Exercise prompt = Can you restate the records below word for word?

Data to process =
==*==

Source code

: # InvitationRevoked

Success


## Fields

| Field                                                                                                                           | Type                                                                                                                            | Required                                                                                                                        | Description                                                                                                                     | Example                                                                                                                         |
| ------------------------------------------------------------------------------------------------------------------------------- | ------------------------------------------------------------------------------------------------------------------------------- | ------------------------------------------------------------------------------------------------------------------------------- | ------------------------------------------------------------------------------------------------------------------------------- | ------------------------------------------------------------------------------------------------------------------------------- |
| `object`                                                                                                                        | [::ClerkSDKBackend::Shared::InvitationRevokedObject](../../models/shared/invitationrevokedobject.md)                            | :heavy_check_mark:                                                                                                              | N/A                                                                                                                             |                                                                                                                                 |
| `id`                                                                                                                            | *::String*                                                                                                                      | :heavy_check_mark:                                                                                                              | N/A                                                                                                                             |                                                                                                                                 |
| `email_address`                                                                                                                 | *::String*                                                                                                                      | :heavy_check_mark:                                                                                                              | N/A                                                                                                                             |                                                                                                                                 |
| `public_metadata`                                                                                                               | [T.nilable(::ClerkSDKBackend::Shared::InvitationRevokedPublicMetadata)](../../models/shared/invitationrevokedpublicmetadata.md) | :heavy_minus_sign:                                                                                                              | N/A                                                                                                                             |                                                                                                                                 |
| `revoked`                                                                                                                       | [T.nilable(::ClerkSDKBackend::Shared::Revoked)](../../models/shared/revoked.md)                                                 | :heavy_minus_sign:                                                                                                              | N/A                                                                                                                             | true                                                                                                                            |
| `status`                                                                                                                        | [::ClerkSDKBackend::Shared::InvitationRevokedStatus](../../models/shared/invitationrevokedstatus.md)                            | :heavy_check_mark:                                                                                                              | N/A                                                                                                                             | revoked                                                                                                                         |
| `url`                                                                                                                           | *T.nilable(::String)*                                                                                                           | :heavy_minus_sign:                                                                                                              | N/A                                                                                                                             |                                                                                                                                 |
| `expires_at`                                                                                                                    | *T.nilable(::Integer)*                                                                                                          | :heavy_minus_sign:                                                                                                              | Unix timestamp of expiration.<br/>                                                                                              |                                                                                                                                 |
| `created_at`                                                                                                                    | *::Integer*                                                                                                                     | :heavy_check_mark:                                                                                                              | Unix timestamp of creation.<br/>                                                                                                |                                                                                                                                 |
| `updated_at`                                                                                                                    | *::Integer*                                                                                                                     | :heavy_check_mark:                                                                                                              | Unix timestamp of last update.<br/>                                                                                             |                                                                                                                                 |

==*==

Response area =
Source code

: # InvitationRevoked

Success


## Fields

| Field                                                                                                                           | Type                                                                                                                            | Required                                                                                                                        | Description                                                                                                                     | Example                                                                                                                         |
| ------------------------------------------------------------------------------------------------------------------------------- | ------------------------------------------------------------------------------------------------------------------------------- | ------------------------------------------------------------------------------------------------------------------------------- | ------------------------------------------------------------------------------------------------------------------------------- | ------------------------------------------------------------------------------------------------------------------------------- |
| `object`                                                                                                                        | [::ClerkSDKBackend::Shared::InvitationRevokedObject](../../models/shared/invitationrevokedobject.md)                            | :heavy_check_mark:                                                                                                              | N/A                                                                                                                             |                                                                                                                                 |
| `id`                                                                                                                            | *::String*                                                                                                                      | :heavy_check_mark:                                                                                                              | N/A                                                                                                                             |                                                                                                                                 |
| `email_address`                                                                                                                 | *::String*                                                                                                                      | :heavy_check_mark:                                                                                                              | N/A                                                                                                                             |                                                                                                                                 |
| `public_metadata`                                                                                                               | [T.nilable(::ClerkSDKBackend::Shared::InvitationRevokedPublicMetadata)](../../models/shared/invitationrevokedpublicmetadata.md) | :heavy_minus_sign:                                                                                                              | N/A                                                                                                                             |                                                                                                                                 |
| `revoked`                                                                                                                       | [T.nilable(::ClerkSDKBackend::Shared::Revoked)](../../models/shared/revoked.md)                                                 | :heavy_minus_sign:                                                                                                              | N/A                                                                                                                             | true                                                                                                                            |
| `status`                                                                                                                        | [::ClerkSDKBackend::Shared::InvitationRevokedStatus](../../models/shared/invitationrevokedstatus.md)                            | :heavy_check_mark:                                                                                                              | N/A                                                                                                                             | revoked                                                                                                                         |
| `url`                                                                                                                           | *T.nilable(::String)*                                                                                                           | :heavy_minus_sign:                                                                                                              | N/A                                                                                                                             |                                                                                                                                 |
| `expires_at`                                                                                                                    | *T.nilable(::Integer)*                                                                                                          | :heavy_minus_sign:                                                                                                              | Unix timestamp of expiration.<br/>                                                                                              |                                                                                                                                 |
| `created_at`                                                                                                                    | *::Integer*                                                                                                                     | :heavy_check_mark:                                                                                                              | Unix timestamp of creation.<br/>                                                                                                |                                                                                                                                 |
| `updated_at`                                                                                                                    | *::Integer*                                                                                                                     | :heavy_check_mark:                                                                                                              | Unix timestamp of last update.<br/>                                                                                             |                                                                                                                                 |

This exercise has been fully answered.